Numa perspectiva mais formal, a audiência pública é vocacionada a propiciar a participação da sociedade civil, de órgãos e de entidades públicas no debate acerca de certo problema que esteja afetando quaisquer direitos coletivos, compreendidos estes na sua acepção ampla. Seu intuito é claro: corrigir este estado de coisas a partir do compromisso entre as partes envolvidas.

Essa participação somente poderá ser alcançada com o adimplemento das condições postas na Resolução nº 82 do Conselho Nacional do Ministério Público, tais como: período mínimo entre publicação do edital de convocação e a realização do ato; descrição precisa do objeto; organização do andamento dos trabalhos e da exposição dos participantes; confecção de relatório final apontado o encaminhamento a ser dado pelo órgão do Ministério Público a partir dos elementos lá colhidos.

Muito mais que a garantia do direito de participação, no entanto, a audiência pública deve visar à solução da violação concreta aos direitos fundamentais. Uma afronta maciça ao meio ambiente, por exemplo, merece ampla discussão com a sociedade para, a partir da busca de consensos, garantir-se da melhor maneira possível a proteção ao meio ambiente equilibrado para as presentes e futuras gerações.

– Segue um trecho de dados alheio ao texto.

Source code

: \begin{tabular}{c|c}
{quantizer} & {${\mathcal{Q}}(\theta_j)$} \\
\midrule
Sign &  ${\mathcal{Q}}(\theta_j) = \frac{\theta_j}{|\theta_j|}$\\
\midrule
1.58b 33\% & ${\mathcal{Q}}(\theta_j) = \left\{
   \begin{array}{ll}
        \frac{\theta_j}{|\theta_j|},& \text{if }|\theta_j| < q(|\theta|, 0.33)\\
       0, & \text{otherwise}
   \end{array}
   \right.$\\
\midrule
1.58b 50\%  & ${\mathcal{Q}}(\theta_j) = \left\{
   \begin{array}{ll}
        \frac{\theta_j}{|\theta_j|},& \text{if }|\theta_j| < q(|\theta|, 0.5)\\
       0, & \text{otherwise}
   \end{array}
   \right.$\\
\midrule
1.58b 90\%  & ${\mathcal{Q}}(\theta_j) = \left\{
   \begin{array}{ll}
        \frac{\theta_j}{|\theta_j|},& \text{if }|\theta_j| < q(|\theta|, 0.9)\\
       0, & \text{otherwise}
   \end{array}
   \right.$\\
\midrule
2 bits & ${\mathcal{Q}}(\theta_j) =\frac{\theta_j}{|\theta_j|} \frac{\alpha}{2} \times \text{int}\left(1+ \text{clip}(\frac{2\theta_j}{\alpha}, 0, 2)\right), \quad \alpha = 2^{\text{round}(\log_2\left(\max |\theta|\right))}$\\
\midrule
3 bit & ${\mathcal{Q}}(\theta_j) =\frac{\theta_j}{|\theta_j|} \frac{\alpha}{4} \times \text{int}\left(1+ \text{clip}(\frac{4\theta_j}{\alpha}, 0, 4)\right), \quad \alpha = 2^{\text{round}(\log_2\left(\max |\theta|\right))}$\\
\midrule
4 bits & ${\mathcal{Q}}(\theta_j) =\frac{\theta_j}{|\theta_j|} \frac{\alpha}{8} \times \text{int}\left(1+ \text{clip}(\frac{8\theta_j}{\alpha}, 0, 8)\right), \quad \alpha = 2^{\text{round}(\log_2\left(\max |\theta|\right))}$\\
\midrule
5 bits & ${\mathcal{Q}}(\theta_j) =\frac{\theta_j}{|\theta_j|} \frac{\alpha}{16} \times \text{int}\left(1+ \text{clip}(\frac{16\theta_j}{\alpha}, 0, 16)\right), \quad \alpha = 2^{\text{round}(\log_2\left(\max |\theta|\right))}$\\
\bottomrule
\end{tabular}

Logo quando cheguei ao Rio Grande do Norte, percebi que uma das principais questões ambientais envolvendo o interior do Estado dizia respeito às graves pendências ambientais em torno do setor de produção de sal. Mossoró, por exemplo, não tem a alcunha de “terra do sal” por acaso: o litoral do Rio Grande do Norte é responsável pela produção de cerca de 95% do sal consumido em todo o País.[1]

Qual não foi minha surpresa, então, quando percebi que parte desses empreendimentos centenários funcionavam sem licença ambiental ou ocupavam área de preservação permanente (APP), como, por exemplo, áreas que antes correspondiam a manguezais. Como sou daqueles que acha que não há direito adquirido a poluir, logo pensei que alguma solução merecia ser adotada.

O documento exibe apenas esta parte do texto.